# Try it
Exactly and only the lines from the one with "Expa gathering? |" through the end of the listing are to be transcribed, both ends included.

# Data to use
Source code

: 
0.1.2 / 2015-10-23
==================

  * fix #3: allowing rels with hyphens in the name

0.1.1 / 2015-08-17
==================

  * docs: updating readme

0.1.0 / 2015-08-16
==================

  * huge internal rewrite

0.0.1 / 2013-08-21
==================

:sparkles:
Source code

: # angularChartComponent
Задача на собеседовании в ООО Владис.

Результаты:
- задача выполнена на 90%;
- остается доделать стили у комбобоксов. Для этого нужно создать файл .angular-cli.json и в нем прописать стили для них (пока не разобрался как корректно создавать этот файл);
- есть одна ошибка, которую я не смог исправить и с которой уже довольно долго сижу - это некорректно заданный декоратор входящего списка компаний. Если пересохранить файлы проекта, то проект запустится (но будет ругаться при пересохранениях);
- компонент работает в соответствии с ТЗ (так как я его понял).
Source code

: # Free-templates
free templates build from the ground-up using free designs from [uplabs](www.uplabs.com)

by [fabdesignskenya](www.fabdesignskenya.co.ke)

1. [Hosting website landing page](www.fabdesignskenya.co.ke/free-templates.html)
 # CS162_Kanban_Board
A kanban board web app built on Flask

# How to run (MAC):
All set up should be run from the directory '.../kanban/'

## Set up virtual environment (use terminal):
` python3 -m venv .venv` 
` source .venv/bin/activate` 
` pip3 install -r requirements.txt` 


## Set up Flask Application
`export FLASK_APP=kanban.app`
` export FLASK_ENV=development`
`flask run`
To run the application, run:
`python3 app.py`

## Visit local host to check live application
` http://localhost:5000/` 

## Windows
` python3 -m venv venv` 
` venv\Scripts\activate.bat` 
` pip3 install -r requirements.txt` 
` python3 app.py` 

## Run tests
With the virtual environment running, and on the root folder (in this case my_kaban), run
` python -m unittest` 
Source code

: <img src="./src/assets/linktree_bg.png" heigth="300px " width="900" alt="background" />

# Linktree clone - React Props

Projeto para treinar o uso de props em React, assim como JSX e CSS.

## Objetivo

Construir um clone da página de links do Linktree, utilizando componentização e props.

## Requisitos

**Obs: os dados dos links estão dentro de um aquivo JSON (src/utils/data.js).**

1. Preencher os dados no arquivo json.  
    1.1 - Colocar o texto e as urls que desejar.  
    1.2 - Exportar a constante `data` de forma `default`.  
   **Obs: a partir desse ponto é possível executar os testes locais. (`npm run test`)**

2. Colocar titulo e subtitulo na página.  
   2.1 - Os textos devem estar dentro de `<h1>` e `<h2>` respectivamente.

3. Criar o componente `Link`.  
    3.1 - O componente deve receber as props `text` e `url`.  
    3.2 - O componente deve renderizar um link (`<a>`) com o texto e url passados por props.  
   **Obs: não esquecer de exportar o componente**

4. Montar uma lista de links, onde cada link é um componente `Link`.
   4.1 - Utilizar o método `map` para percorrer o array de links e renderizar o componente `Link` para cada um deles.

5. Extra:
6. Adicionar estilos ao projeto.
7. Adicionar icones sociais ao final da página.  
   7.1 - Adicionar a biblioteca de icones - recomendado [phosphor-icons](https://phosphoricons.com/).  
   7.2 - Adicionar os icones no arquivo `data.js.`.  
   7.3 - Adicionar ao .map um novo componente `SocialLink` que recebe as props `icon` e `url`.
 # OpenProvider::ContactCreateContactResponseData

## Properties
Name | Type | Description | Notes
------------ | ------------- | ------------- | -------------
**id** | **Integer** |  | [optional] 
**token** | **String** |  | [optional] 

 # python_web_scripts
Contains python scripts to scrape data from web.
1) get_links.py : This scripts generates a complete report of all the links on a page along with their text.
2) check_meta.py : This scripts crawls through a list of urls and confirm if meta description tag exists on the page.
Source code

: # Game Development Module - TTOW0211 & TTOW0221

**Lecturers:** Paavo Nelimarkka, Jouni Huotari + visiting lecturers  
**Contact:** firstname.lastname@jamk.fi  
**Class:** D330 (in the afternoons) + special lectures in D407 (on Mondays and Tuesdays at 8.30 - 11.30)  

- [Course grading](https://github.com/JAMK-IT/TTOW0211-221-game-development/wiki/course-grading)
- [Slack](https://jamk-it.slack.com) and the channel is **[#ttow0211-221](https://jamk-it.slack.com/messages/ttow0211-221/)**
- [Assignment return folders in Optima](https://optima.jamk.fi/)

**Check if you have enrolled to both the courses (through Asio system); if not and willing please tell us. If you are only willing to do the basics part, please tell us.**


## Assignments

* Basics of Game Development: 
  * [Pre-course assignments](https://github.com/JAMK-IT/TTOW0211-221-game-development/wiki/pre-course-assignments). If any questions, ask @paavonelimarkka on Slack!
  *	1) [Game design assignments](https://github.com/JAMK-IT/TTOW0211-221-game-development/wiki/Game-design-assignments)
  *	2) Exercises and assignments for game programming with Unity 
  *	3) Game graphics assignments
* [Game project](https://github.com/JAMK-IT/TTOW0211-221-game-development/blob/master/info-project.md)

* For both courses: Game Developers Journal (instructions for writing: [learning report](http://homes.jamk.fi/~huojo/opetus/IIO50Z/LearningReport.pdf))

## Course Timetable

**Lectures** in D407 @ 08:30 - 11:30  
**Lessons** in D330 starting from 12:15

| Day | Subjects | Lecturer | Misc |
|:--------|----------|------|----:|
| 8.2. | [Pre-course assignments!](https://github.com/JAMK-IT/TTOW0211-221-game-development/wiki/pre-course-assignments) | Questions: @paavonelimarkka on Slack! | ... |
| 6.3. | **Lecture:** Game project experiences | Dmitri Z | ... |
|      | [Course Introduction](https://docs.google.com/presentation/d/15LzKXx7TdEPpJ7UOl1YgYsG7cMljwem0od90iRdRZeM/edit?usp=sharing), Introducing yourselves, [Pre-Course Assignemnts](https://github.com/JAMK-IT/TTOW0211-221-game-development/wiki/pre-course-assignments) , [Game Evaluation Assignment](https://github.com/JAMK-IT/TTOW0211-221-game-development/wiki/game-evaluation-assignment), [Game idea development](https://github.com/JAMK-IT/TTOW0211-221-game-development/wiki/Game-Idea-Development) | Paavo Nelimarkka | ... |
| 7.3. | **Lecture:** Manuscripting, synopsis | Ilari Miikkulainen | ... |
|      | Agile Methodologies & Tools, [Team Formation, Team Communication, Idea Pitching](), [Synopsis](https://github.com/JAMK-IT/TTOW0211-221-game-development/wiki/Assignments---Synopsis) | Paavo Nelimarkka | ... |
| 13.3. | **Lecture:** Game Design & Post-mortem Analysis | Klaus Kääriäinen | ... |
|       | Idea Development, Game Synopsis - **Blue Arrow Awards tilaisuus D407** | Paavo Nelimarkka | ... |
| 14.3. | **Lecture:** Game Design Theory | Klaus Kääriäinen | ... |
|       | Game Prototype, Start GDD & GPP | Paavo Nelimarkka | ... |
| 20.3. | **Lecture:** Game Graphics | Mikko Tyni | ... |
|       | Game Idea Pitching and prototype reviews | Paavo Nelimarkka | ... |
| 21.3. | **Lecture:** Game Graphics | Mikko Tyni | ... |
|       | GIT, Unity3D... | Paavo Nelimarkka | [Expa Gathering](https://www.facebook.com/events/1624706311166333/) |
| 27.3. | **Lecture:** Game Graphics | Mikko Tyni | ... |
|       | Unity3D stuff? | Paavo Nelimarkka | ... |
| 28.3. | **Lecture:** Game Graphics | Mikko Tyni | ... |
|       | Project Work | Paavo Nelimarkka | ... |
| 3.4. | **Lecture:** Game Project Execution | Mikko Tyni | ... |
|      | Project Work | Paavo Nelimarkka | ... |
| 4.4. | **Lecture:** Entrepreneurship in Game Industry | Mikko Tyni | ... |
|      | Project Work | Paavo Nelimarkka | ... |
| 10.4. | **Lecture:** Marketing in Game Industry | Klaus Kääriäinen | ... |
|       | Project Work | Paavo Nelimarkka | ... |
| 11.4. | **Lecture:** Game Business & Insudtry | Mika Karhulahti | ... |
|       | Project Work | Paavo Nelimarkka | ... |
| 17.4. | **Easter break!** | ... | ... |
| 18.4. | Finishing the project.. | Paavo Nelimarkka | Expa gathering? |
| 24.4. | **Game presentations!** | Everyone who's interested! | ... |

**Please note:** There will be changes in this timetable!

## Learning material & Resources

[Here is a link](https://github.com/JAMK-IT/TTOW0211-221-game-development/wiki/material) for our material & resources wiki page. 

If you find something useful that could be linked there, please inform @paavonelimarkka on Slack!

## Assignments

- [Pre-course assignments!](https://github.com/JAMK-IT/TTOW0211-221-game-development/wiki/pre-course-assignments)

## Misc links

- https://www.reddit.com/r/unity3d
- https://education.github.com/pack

# Answer to this task
| 18.4. | Finishing the project.. | Paavo Nelimarkka | Expa gathering? |
| 24.4. | **Game presentations!** | Everyone who's interested! | ... |

**Please note:** There will be changes in this timetable!

## Learning material & Resources

[Here is a link](https://github.com/JAMK-IT/TTOW0211-221-game-development/wiki/material) for our material & resources wiki page. 

If you find something useful that could be linked there, please inform @paavonelimarkka on Slack!

## Assignments

- [Pre-course assignments!](https://github.com/JAMK-IT/TTOW0211-221-game-development/wiki/pre-course-assignments)

## Misc links

- https://www.reddit.com/r/unity3d
- https://education.github.com/pack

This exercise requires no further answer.